The girl, obviously Murphy, had brown hair that was cut very short, with skin that was just dark enough to make me figure one of her parents was black and the other white. There was also something weird about her face, but I couldn’t tell what from the roof. 

Wow, ‘something weird about her face.’ When I put it like that, it sounded bad. But seriously, she had like a tattoo or something. I couldn’t see that well even with the nearby street light. 

Roald, meanwhile, was a pale boy with very light blond hair. He was trying to say something to his friend, gesturing to some kind of small bag or something he was holding. 

Murphy, however, waved him off before turning in a quick circle and she raised her voice to call, “Hey, we’re here! Don’t be a fucking dick about punctuation, we made it!”

Yup, it was definitely them. Shaking my head, I used a bit of orange for protection before stepping off the edge of the roof and dropping those couple stories. I landed neatly right to the side of them, and both jumped in obvious surprise. “Punctuality. No masks tonight?”

“Fuck!” Murphy blurted while raising her hands defensively before she saw who it was. “Like you said, it’s not like it’ll be hard for you to figure out what ‘Murphy and Roald’ looked like. And did you really have to scare the shit out of us like that?” she demanded. 

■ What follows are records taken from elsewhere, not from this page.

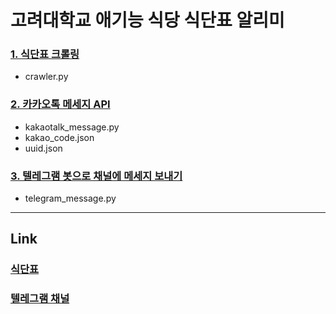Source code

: # 고려대학교 애기능 식당 식단표 알리미


### [1. 식단표 크롤링](https://favorcat.tistory.com/277)
- crawler.py
### [2. 카카오톡 메세지 API](https://favorcat.tistory.com/278)
- kakaotalk_message.py
- kakao_code.json
- uuid.json
### [3. 텔레그램 봇으로 채널에 메세지 보내기](https://favorcat.tistory.com/285)
- telegram_message.py

---
## Link
### [식단표](https://www.korea.ac.kr/user/restaurantMenuAllList.do?siteId=university&id=university_050402000000)
### [텔레그램 채널](https://t.me/KU_menu)
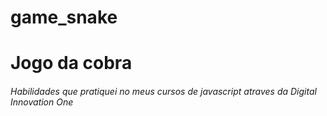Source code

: # game_snake

<h1>Jogo da cobra</h1>
<h6>Habilidades que pratiquei no meus cursos de javascript atraves da Digital Innovation One</h6>
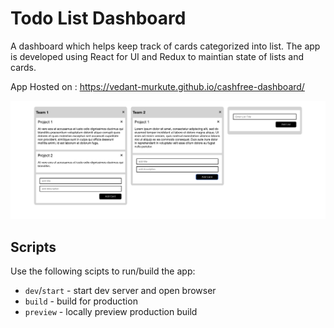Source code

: # Todo List Dashboard

A dashboard which helps keep track of cards categorized into list. The app is developed using React for UI and Redux to maintian state of lists and cards.

App Hosted on : https://vedant-murkute.github.io/cashfree-dashboard/

![dashboard_sample](https://github.com/vedant-murkute/cashfree-dashboard/blob/main/src/assets/cashfree_dashboard_sample.png)

## Scripts

Use the following scipts to run/build the app:

- `dev`/`start` - start dev server and open browser
- `build` - build for production
- `preview` - locally preview production build

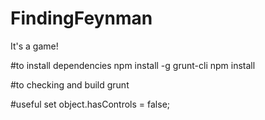 # FindingFeynman

It's a game!

#to install dependencies
npm install -g grunt-cli
npm install 

#to checking and build
grunt

#useful
set object.hasControls = false;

But her words weren’t what I was paying attention to. Instead, my gaze was on her face. Now I could see what I thought was a tattoo. It wasn’t. She had a cut on her face, just to the side of her left eye and stretching up into her hairline. And not just a little scrape either. This was big. It had been leaking a decent amount of blood down onto her cheek, blood that had partly dried into the mark I’d seen. The cut itself was partly covered by a couple small bandaids, but they clearly weren’t all that adequate. Especially since they didn’t actually cover the whole thing. 

“Jesus Christ,” I found myself blurting. “What happened to you?”

It was Roald who answered. “Tyson.” He stepped over, and I finally saw that the thing he’d been trying to get the girl to pay attention to was a first aid kit. “Her brother.”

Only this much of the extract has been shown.